CBI provides scientific guidance for a wide variety of regional conservation plans, including:
- Habitat Conservation Plans (HCP)
- Natural Community Conservation Plans (NCCP)
- Endangered Species Recovery Plans
- Adaptive Management and Monitoring Plans
CBI staff organizes and facilitates panels of scientific experts and writes and edits science advisory reports that provide guidance for large-scale conservation plans. In California, these have included the Desert Renewable Energy Conservation Plan, the Sacramento-San Joaquin Bay Delta Conservation Plan, the Altamont Pass Wind Resource Area Conservation Plan, and NCCP/HCP plans for the counties of Butte, Santa Clara, San Diego, Merced, Yuba, Sutter, and Yolo, and the city of Santa Cruz.
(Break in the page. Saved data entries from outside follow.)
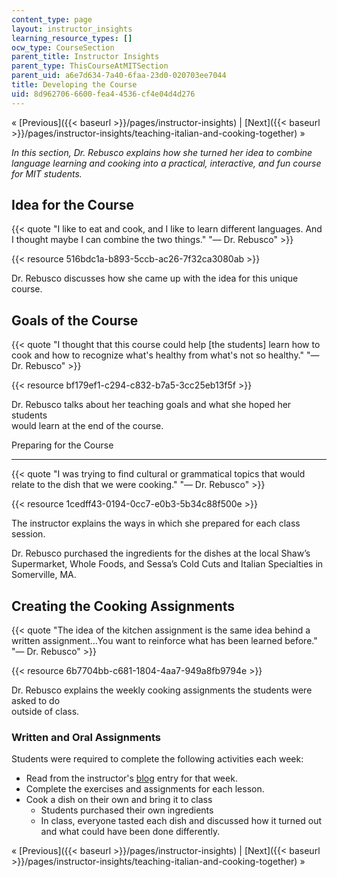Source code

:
 ```yaml
---
content_type: page
layout: instructor_insights
learning_resource_types: []
ocw_type: CourseSection
parent_title: Instructor Insights
parent_type: ThisCourseAtMITSection
parent_uid: a6e7d634-7a40-6faa-23d0-020703ee7044
title: Developing the Course
uid: 8d962706-6600-fea4-4536-cf4e04d4d276
---
```


« [Previous]({{< baseurl >}}/pages/instructor-insights) | [Next]({{< baseurl >}}/pages/instructor-insights/teaching-italian-and-cooking-together) »

_In this section, Dr. Rebusco explains how she turned her idea to combine language learning and cooking into a practical, interactive, and fun course for MIT students._

Idea for the Course
-------------------

{{< quote "I like to eat and cook, and I like to learn different languages. And I thought maybe I can combine the two things." "— Dr. Rebusco" >}}

{{< resource 516bdc1a-b893-5ccb-ac26-7f32ca3080ab >}}

Dr. Rebusco discusses how she came up with the idea for this unique course.

Goals of the Course
-------------------

{{< quote "I thought that this course could help [the students] learn how to cook and how to recognize what's healthy from what's not so healthy." "— Dr. Rebusco" >}}

{{< resource bf179ef1-c294-c832-b7a5-3cc25eb13f5f >}}

Dr. Rebusco talks about her teaching goals and what she hoped her students  
would learn at the end of the course.

Preparing for the Course  

---------------------------

{{< quote "I was trying to find cultural or grammatical topics that would relate to the dish that we were cooking." "— Dr. Rebusco" >}}

{{< resource 1cedff43-0194-0cc7-e0b3-5b34c88f500e >}}

The instructor explains the ways in which she prepared for each class session. 

Dr. Rebusco purchased the ingredients for the dishes at the local Shaw’s Supermarket, Whole Foods, and Sessa’s Cold Cuts and Italian Specialties in Somerville, MA.

Creating the Cooking Assignments
--------------------------------

{{< quote "The idea of the kitchen assignment is the same idea behind a written assignment…You want to reinforce what has been learned before." "— Dr. Rebusco" >}}

{{< resource 6b7704bb-c681-1804-4aa7-949a8fb9794e >}}

Dr. Rebusco explains the weekly cooking assignments the students were asked to do  
outside of class.

### Written and Oral Assignments

Students were required to complete the following activities each week:

*   Read from the instructor's [blog](http://www.speakcookitalian.blogspot.com/2012/02/lezione-numero-uno.html) entry for that week.
*   Complete the exercises and assignments for each lesson.
*   Cook a dish on their own and bring it to class
    *   Students purchased their own ingredients
    *   In class, everyone tasted each dish and discussed how it turned out and what could have been done differently.

« [Previous]({{< baseurl >}}/pages/instructor-insights) | [Next]({{< baseurl >}}/pages/instructor-insights/teaching-italian-and-cooking-together) »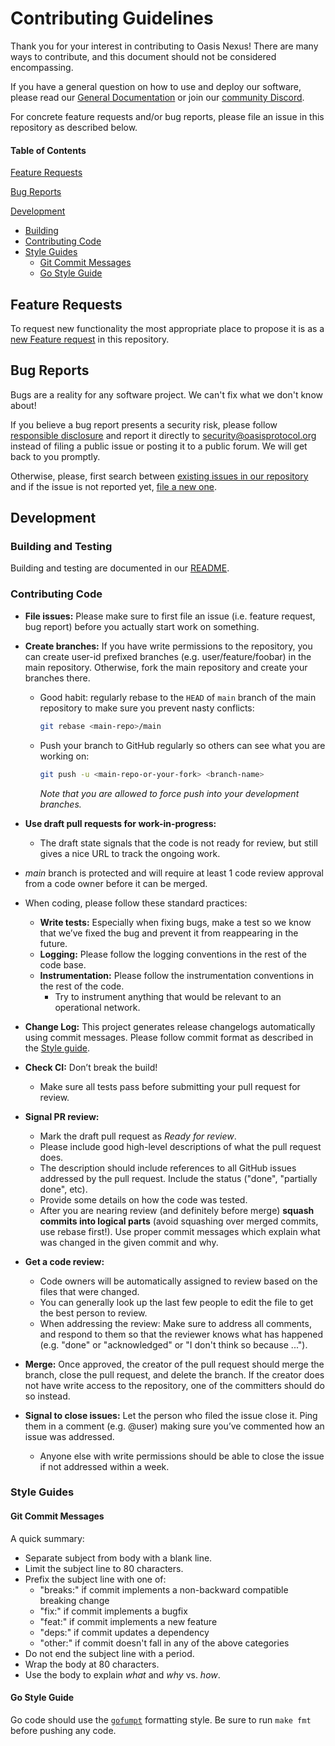 # Contributing Guidelines

Thank you for your interest in contributing to Oasis Nexus! There are
many ways to contribute, and this document should not be considered
encompassing.

If you have a general question on how to use and deploy our software, please
read our [General Documentation](https://docs.oasis.dev) or join our
[community Discord](https://oasis.io/discord).

For concrete feature requests and/or bug reports, please file an issue in this
repository as described below.

<!-- markdownlint-disable heading-increment -->

#### Table of Contents

<!-- markdownlint-enable heading-increment -->

[Feature Requests](#feature-requests)

[Bug Reports](#bug-reports)

[Development](#development)

- [Building](#building-and-testing)
- [Contributing Code](#contributing-code)
- [Style Guides](#style-guides)
  - [Git Commit Messages](#git-commit-messages)
  - [Go Style Guide](#go-style-guide)

## Feature Requests

To request new functionality the most appropriate place to propose it is as a
[new Feature request] in this repository.

<!-- markdownlint-disable line-length -->

[new feature request]:
  https://github.com/oasisprotocol/nexus/issues/new?template=feature_request.md

<!-- markdownlint-enable line-length -->

## Bug Reports

Bugs are a reality for any software project. We can't fix what we don't know
about!

If you believe a bug report presents a security risk, please follow
[responsible disclosure](https://en.wikipedia.org/wiki/Responsible_disclosure)
and report it directly to security@oasisprotocol.org instead of filing a public
issue or posting it to a public forum. We will get back to you promptly.

Otherwise, please, first search between [existing issues in our repository] and
if the issue is not reported yet, [file a new one].

<!-- markdownlint-disable line-length -->

[existing issues in our repository]:
  https://github.com/oasisprotocol/nexus/issues
[file a new one]:
  https://github.com/oasisprotocol/nexus/issues/new?template=bug_report.md

<!-- markdownlint-enable line-length -->

## Development

### Building and Testing

Building and testing are documented in our
[README](https://github.com/oasisprotocol/nexus/blob/main/README.md).

### Contributing Code

- **File issues:** Please make sure to first file an issue (i.e. feature
  request, bug report) before you actually start work on something.

- **Create branches:** If you have write permissions to the repository, you can
  create user-id prefixed branches (e.g. user/feature/foobar) in the main
  repository. Otherwise, fork the main repository and create your branches
  there.

  - Good habit: regularly rebase to the `HEAD` of `main` branch of the main
    repository to make sure you prevent nasty conflicts:

    ```bash
    git rebase <main-repo>/main
    ```

  - Push your branch to GitHub regularly so others can see what you are working
    on:

    ```bash
    git push -u <main-repo-or-your-fork> <branch-name>
    ```

    _Note that you are allowed to force push into your development branches._

- **Use draft pull requests for work-in-progress:**

  - The draft state signals that the code is not ready for review, but still
    gives a nice URL to track the ongoing work.

- _main_ branch is protected and will require at least 1 code review approval
  from a code owner before it can be merged.

- When coding, please follow these standard practices:

  - **Write tests:** Especially when fixing bugs, make a test so we know that
    we’ve fixed the bug and prevent it from reappearing in the future.
  - **Logging:** Please follow the logging conventions in the rest of the code
    base.
  - **Instrumentation:** Please follow the instrumentation conventions in the
    rest of the code.
    - Try to instrument anything that would be relevant to an operational
      network.

- **Change Log:** This project generates release changelogs automatically using
  commit messages. Please follow commit format as described in the
  [Style guide](#git-commit-messages).

- **Check CI:** Don’t break the build!

  - Make sure all tests pass before submitting your pull request for review.

- **Signal PR review:**

  - Mark the draft pull request as _Ready for review_.
  - Please include good high-level descriptions of what the pull request does.
  - The description should include references to all GitHub issues addressed by
    the pull request. Include the status ("done", "partially done", etc).
  - Provide some details on how the code was tested.
  - After you are nearing review (and definitely before merge) **squash commits
    into logical parts** (avoid squashing over merged commits, use rebase
    first!). Use proper commit messages which explain what was changed in the
    given commit and why.

- **Get a code review:**

  - Code owners will be automatically assigned to review based on the files that
    were changed.
  - You can generally look up the last few people to edit the file to get the
    best person to review.
  - When addressing the review: Make sure to address all comments, and respond
    to them so that the reviewer knows what has happened (e.g. "done" or
    "acknowledged" or "I don't think so because ...").

- **Merge:** Once approved, the creator of the pull request should merge the
  branch, close the pull request, and delete the branch. If the creator does not
  have write access to the repository, one of the committers should do so
  instead.

- **Signal to close issues:** Let the person who filed the issue close it. Ping
  them in a comment (e.g. @user) making sure you’ve commented how an issue was
  addressed.
  - Anyone else with write permissions should be able to close the issue if not
    addressed within a week.

### Style Guides

#### Git Commit Messages

A quick summary:

- Separate subject from body with a blank line.
- Limit the subject line to 80 characters.
- Prefix the subject line with one of:
  - "breaks:" if commit implements a non-backward compatible breaking change
  - "fix:" if commit implements a bugfix
  - "feat:" if commit implements a new feature
  - "deps:" if commit updates a dependency
  - "other:" if commit doesn't fall in any of the above categories
- Do not end the subject line with a period.
- Wrap the body at 80 characters.
- Use the body to explain _what_ and _why_ vs. _how_.

#### Go Style Guide

Go code should use the [`gofumpt`](https://github.com/mvdan/gofumpt) 
formatting style. Be sure to run `make fmt` before pushing any code.
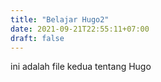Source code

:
 ```yaml
---
title: "Belajar Hugo2"
date: 2021-09-21T22:55:11+07:00
draft: false
---
```


ini adalah file kedua tentang Hugo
CBI staff are leading a large team of mammal experts in preparing a comprehensive review of the conservation status of all mammal species, subspecies, and distinct population segments in California. The team has developed and applied a systematic scoring procedure to rank mammal species, subspecies, or distinct population segments for their relative degree of conservation concern within California. They compiled all available locality data and other pertinent information concerning the status and distribution of nominee taxa, and are preparing species accounts and geographic range maps for each taxon that made the final list. The result will be used to update Department of Fish and Game’s official list of sensitive taxa and will be published in book and web formats.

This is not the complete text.